Atanı iyi ancak tutanının ortası yok dememin aslında birkaç sebebi var. İlki İtalya stoper hattının eski görkemli günleri kadar korkutucu olmaması. Diğeri ise Avrupa piyasasının en gözde kalecilerinden olan Gianluigi Donnarumma'nın en olmadık yerde çok basit topları engelleyemediği anlar. Umuyoruz Petr Cech gibi Donnarumma'dan da bizim maçımızda benzer bir performans görürüz.
Duvar artık İtalyan değil 'Türk duvarı'
İtalya milli takımı ve İtalyanlar, dünya futboluna savunmada çıkardığı yıldızlarla ve katı defans oyunuyla nam salmıştır önermesini sunarsak, pek de haksız sayılmayız. Ancak belki de son kez Avrupa Şampiyonası'nda boy gösterecek Bonucci, Chiellini ikilisinin karşısında bizim de genç ve dinamik Merih, Çağlar, Ozan Kabak üçlümüz var.
Turnuvanın en iyi stoper rotasyonlarından birine sahip olan ülkelerden biriyiz. Bu nedenle tek maç üzerinden oynanacak grup müsabakasında, ekol futbol ülkelerine karşı önceki performanslarımızı da referans alırsak en azından mağlup olmama noktasında şansımızın hiç de az olmadığını söyleyebiliriz.

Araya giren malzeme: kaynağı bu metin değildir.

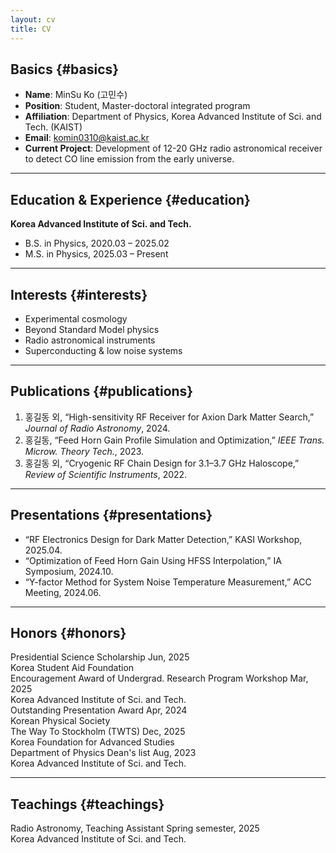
 ```yaml
---
layout: cv
title: CV
---
```


<!-- 
  아래 헤딩(##)에는 반드시 {#anchor} 형태의 id를 써줘야
  사이드바 네비게이션 링크가 각 섹션으로 이동합니다.
-->

## Basics {#basics}

- **Name**: MinSu Ko (고민수)  
- **Position**: Student, Master-doctoral integrated program
- **Affiliation**: Department of Physics, Korea Advanced Institute of Sci. and Tech. (KAIST)
- **Email**: komin0310@kaist.ac.kr
- **Current Project**: Development of 12-20 GHz radio astronomical receiver to detect CO line emission from the early universe.

---

## Education & Experience {#education}

**Korea Advanced Institute of Sci. and Tech.**  
- B.S. in Physics, 2020.03 – 2025.02  
- M.S. in Physics, 2025.03 – Present  

---

## Interests {#interests}

- Experimental cosmology
- Beyond Standard Model physics 
- Radio astronomical instruments
- Superconducting & low noise systems

---

## Publications {#publications}

1. 홍길동 외, “High-sensitivity RF Receiver for Axion Dark Matter Search,” *Journal of Radio Astronomy*, 2024.  
2. 홍길동, “Feed Horn Gain Profile Simulation and Optimization,” *IEEE Trans. Microw. Theory Tech.*, 2023.  
3. 홍길동 외, “Cryogenic RF Chain Design for 3.1–3.7 GHz Haloscope,” *Review of Scientific Instruments*, 2022.  

---

## Presentations {#presentations}

- “RF Electronics Design for Dark Matter Detection,” KASI Workshop, 2025.04.  
- “Optimization of Feed Horn Gain Using HFSS Interpolation,” IA Symposium, 2024.10.  
- “Y-factor Method for System Noise Temperature Measurement,” ACC Meeting, 2024.06.  

---

## Honors {#honors}

<div class="honor-item">
  <div class="honor-header">
    <span class="honor-title">Presidential Science Scholarship</span>
    <span class="honor-date">Jun, 2025</span>
  </div>
  <div class="honor-institution">Korea Student Aid Foundation</div>
</div>

<div class="honor-item">
  <div class="honor-header">
    <span class="honor-title">Encouragement Award of Undergrad. Research Program Workshop</span>
    <span class="honor-date">Mar, 2025</span>
  </div>
  <div class="honor-institution">Korea Advanced Institute of Sci. and Tech.</div>
</div>

<div class="honor-item">
  <div class="honor-header">
    <span class="honor-title">Outstanding Presentation Award</span>
    <span class="honor-date">Apr, 2024</span>
  </div>
  <div class="honor-institution">Korean Physical Society</div>
</div>

<div class="honor-item">
  <div class="honor-header">
    <span class="honor-title">The Way To Stockholm (TWTS)</span>
    <span class="honor-date">Dec, 2025</span>
  </div>
  <div class="honor-institution">Korea Foundation for Advanced Studies</div>
</div>

<div class="honor-item">
  <div class="honor-header">
    <span class="honor-title">Department of Physics Dean's list</span>
    <span class="honor-date">Aug, 2023</span>
  </div>
  <div class="honor-institution">Korea Advanced Institute of Sci. and Tech.</div>
</div>

---

## Teachings {#teachings}

<div class="honor-item">
  <div class="honor-header">
    <span class="honor-title">Radio Astronomy, Teaching Assistant</span>
    <span class="honor-date">Spring semester, 2025</span>
  </div>
  <div class="honor-institution">Korea Advanced Institute of Sci. and Tech.</div>
</div>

Ortak payda: Futbola olan tutku
Hem dış görünüş hem de insanlarının sıcaklığıyla İtalyanlar ve Türkler sık sık birbirine benzetilir. Bizi İtalyanlar'la yan yana getiren bir şey daha var: Futbol tutkusu. İtalyanların oyuna olan tutkusunu ve milli formalarına olan sadakatini görebilmeniz için, yalnızca maç öncesi seremonide kendi marşlarını nasıl okuduklarına bir bakın yeter...
Başta da belirttiğim gibi son uluslararası turnuva olan 2018 Dünya Kupası'na katılamayan İtalya'da bu Avrupa Şampiyonası'nın yeri de ayrı. 1968'den beri kazanamadıkları turnuvayı zirvede tamamlayıp, dünya futboluna yine ben buradayım, Avrupa'nın en önemli ekollerinden biriyim mesajını verme fırsatları var...
Bunun için İtalya, ilk maçtan mesajını tüm rakiplerine vermek isteyecektir. Ancak sabırlı bir oyun tarzını benimseyen iki takımın karşı karşıya geleceği mücadelede bir kilit nokta daha var; Mancini bizim gücümüzün ve neler başarabileceklerimizin farkında. Bunun hem olumlu hem olumsuz sonuçları olabilir.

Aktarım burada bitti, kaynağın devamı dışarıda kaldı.